Alors, si le Québec souhaitait empêcher, par exemple, une chaîne d’universités privées de s’établir sur son territoire, il pourrait en subir les conséquences. Les accords de libre-échange négociés par le Canada comprennent un organe de règlement des différends qui permet à une entreprise de poursuivre un gouvernement si elle estime que ce dernier la prive de profits. Cette chaîne d’universités privées pourrait donc recourir à un lobbyiste afin de menacer le gouvernement d’une poursuite, puis se plaindre au tribunal d’arbitrage privé prévu dans les accords, si elle n’obtient pas satisfaction.
Des conséquences multiples sur l’éducation
Les accords dont il est question ici ont été négociés selon le principe de la liste négative. Dans les faits, cela veut dire que tout ce qui n’a pas été retiré nommément de l’accord est inclus, de même que les nouveaux secteurs qui apparaîtront après la conclusion de l’accord. Les oublis peuvent donc avoir d’importantes conséquences. Et comme l’éducation est en constante évolution et que se développent inévitablement de nouveaux services, on peut se demander comment ces derniers pourront rester sous le contrôle gouvernemental.
Si les accords de libre-échange visent davantage de libéralisation, ils peuvent aussi imposer de nouvelles contraintes, si cela avantage les grandes entreprises.

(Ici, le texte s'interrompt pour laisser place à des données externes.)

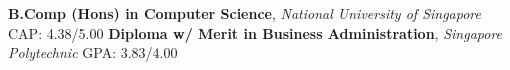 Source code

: %
%
%


\begin{education}
					{\textbf{B.Comp (Hons) in Computer Science}, \textit{National University of Singapore}}
	\educationentry{} {CAP: 4.38/5.00}
					{\textbf{Diploma w/ Merit in Business Administration}, \textit{Singapore Polytechnic}}
	\educationentry{} {GPA: 3.83/4.00}
\end{education}
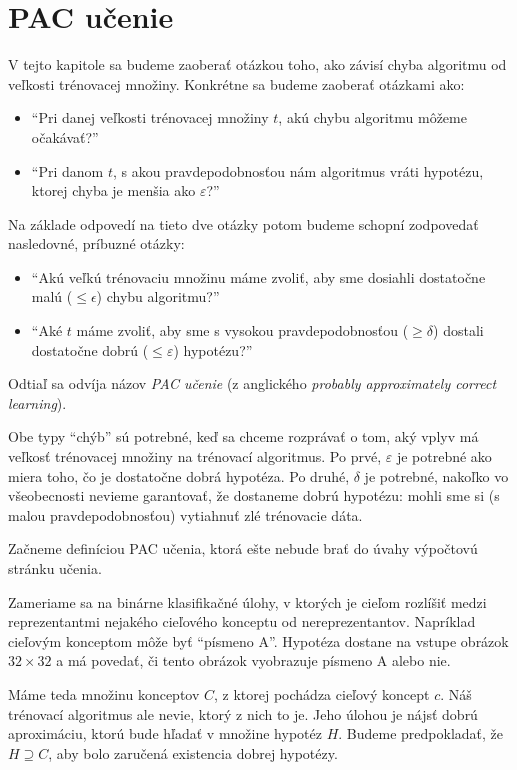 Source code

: \chapter{PAC učenie}

V tejto kapitole sa budeme zaoberať otázkou toho, ako závisí chyba
algoritmu od veľkosti trénovacej množiny. Konkrétne sa budeme
zaoberať otázkami ako:
\begin{itemize}
  \item ``Pri danej veľkosti trénovacej množiny $t$, akú chybu algoritmu
    môžeme očakávať?''
  \item ``Pri danom $t$, s akou pravdepodobnosťou nám algoritmus vráti
    hypotézu, ktorej chyba je menšia ako $\varepsilon$?''
\end{itemize}
Na základe odpovedí na tieto dve otázky potom budeme schopní zodpovedať
nasledovné, príbuzné otázky:
\begin{itemize}
  \item ``Akú veľkú trénovaciu množinu máme zvoliť, aby sme dosiahli
    dostatočne malú ($\leq \epsilon$) chybu algoritmu?''
  \item ``Aké $t$ máme zvoliť, aby sme s vysokou pravdepodobnosťou
    ($\geq \delta$) dostali dostatočne dobrú ($\leq \varepsilon$)
    hypotézu?''
\end{itemize}

Odtiaľ sa odvíja názov \emph{PAC učenie} (z anglického
\emph{probably approximately correct learning}).

Obe typy ``chýb'' sú potrebné, keď sa chceme rozprávať o tom,
aký vplyv má veľkosť trénovacej množiny na trénovací algoritmus.
Po prvé, $\varepsilon$ je potrebné ako miera toho, čo je dostatočne
dobrá hypotéza. Po druhé, $\delta$ je potrebné, nakoľko vo všeobecnosti
nevieme garantovať, že dostaneme dobrú hypotézu: mohli sme si
(s malou pravdepodobnosťou) vytiahnuť zlé trénovacie dáta.

Začneme definíciou PAC učenia, ktorá ešte nebude brať do úvahy
výpočtovú stránku učenia.

Zameriame sa na binárne klasifikačné úlohy, v ktorých je cieľom rozlíšiť medzi
reprezentantmi nejakého cieľového konceptu od nereprezentantov. Napríklad
cieľovým konceptom môže byť ``písmeno A''. Hypotéza dostane na vstupe
obrázok $32 \times 32$ a má povedať, či tento obrázok vyobrazuje
písmeno A alebo nie.

Máme teda množinu konceptov $C$, z ktorej pochádza cieľový koncept $c$.
Náš trénovací algoritmus ale nevie, ktorý z nich to je. Jeho úlohou je
nájsť dobrú aproximáciu, ktorú bude hľadať v množine hypotéz $H$. Budeme
predpokladať, že $H \supseteq C$, aby bolo zaručená existencia dobrej
hypotézy.

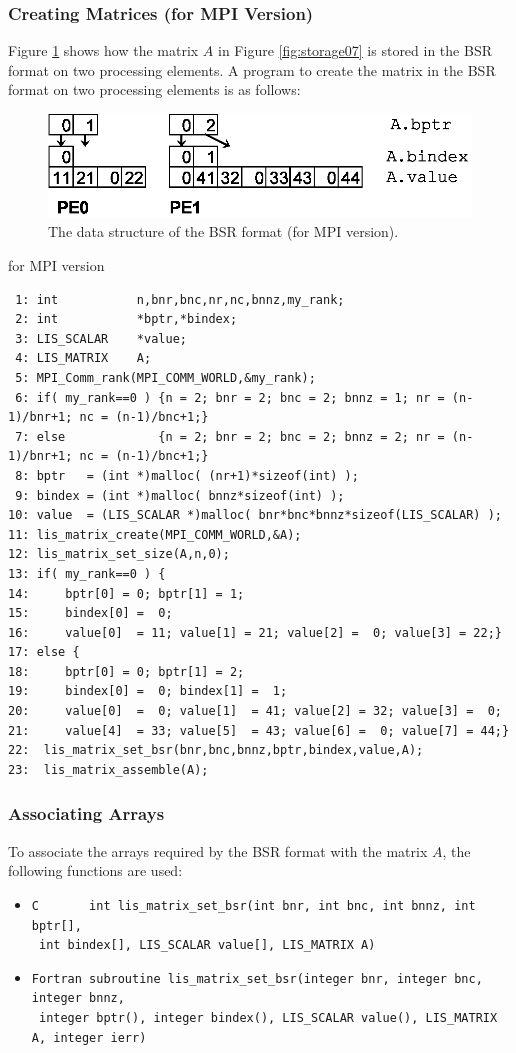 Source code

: \documentclass[a4paper]{article}
\begin{document}
\subsubsection{Creating Matrices (for MPI Version)}
Figure \ref{fig:storage07_mpi} shows how the matrix $A$ in Figure \ref{fig:storage07} is stored in the BSR format on two processing elements. A program to create the matrix in the BSR format on two processing elements is as follows:
\begin{figure}[h]
{\centering 
\includegraphics{storage07_mpi.eps} 
\caption{The data structure of the BSR format (for MPI version).}\label{fig:storage07_mpi}}
\end{figure}
\begin{itembox}[l]{for MPI version}
\small
\begin{verbatim}
 1: int           n,bnr,bnc,nr,nc,bnnz,my_rank;
 2: int           *bptr,*bindex;
 3: LIS_SCALAR    *value;
 4: LIS_MATRIX    A;
 5: MPI_Comm_rank(MPI_COMM_WORLD,&my_rank);
 6: if( my_rank==0 ) {n = 2; bnr = 2; bnc = 2; bnnz = 1; nr = (n-1)/bnr+1; nc = (n-1)/bnc+1;}
 7: else             {n = 2; bnr = 2; bnc = 2; bnnz = 2; nr = (n-1)/bnr+1; nc = (n-1)/bnc+1;}
 8: bptr   = (int *)malloc( (nr+1)*sizeof(int) );
 9: bindex = (int *)malloc( bnnz*sizeof(int) );
10: value  = (LIS_SCALAR *)malloc( bnr*bnc*bnnz*sizeof(LIS_SCALAR) );
11: lis_matrix_create(MPI_COMM_WORLD,&A);
12: lis_matrix_set_size(A,n,0);
13: if( my_rank==0 ) {
14:     bptr[0] = 0; bptr[1] = 1;
15:     bindex[0] =  0;
16:     value[0]  = 11; value[1] = 21; value[2] =  0; value[3] = 22;}
17: else {
18:     bptr[0] = 0; bptr[1] = 2;
19:     bindex[0] =  0; bindex[1] =  1;
20:     value[0]  =  0; value[1]  = 41; value[2] = 32; value[3] =  0;
21:     value[4]  = 33; value[5]  = 43; value[6] =  0; value[7] = 44;}
22:  lis_matrix_set_bsr(bnr,bnc,bnnz,bptr,bindex,value,A);
23:  lis_matrix_assemble(A);
\end{verbatim}
\end{itembox}
\subsubsection{Associating Arrays}
To associate the arrays required by the BSR format with the matrix $A$, the following functions are used:
\begin{itemize}
\item \verb|C       int lis_matrix_set_bsr(int bnr, int bnc, int bnnz, int bptr[],|\\
      \verb| int bindex[], LIS_SCALAR value[], LIS_MATRIX A)|
\item \verb|Fortran subroutine lis_matrix_set_bsr(integer bnr, integer bnc, integer bnnz,|\\
      \verb| integer bptr(), integer bindex(), LIS_SCALAR value(), LIS_MATRIX A, integer ierr)|
\end{itemize}
\end{document}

Ainsi, le droit de propriété intellectuelle est systématiquement renforcé, ce qui rend les contenus culturels et scientifiques moins disponibles. Par exemple, dans le Partenariat transpacifique (PTP), une œuvre doit attendre 70 ans après la mort d’un auteur, plutôt que 50 ans actuellement, avant d’entrer dans le domaine public, ce qui crée à la fois des coûts élevés et des problèmes d’accessibilité.
L’accord entre le Canada et l’Union européenne (AÉCG) a quant à lui largement ouvert les marchés publics des provinces et des municipalités aux entreprises européennes. Si une commission scolaire ou une université lance un appel d’offres, elle devra alors l’ouvrir à la concurrence internationale et choisir l’entreprise qui offre le meilleur prix (c’est-à-dire le «plus bas soumissionnaire»). Pour contrer toute forme de «discrimination», les gouvernements ne peuvent pas accorder une préférence aux fournisseurs locaux. Sans doute faudra-t-il s’attendre à avoir plus d’entreprises européennes dans nos établissements d’enseignement, sachant à quel point elles sont efficaces pour bien répondre aux exigences des appels d’offres.
Les accords commerciaux négociés par le Canada sont conçus, en outre, pour aller dans une seule direction, celle de la libéralisation de l’économie. Ainsi, ce qu’on nomme l’«effet cliquet» rend presque impossible — ou exagérément coûteuse par l’imposition d’amendes — toute reprise publique d’un service privatisé. Il devient aussi très difficile de créer de nouveaux services publics.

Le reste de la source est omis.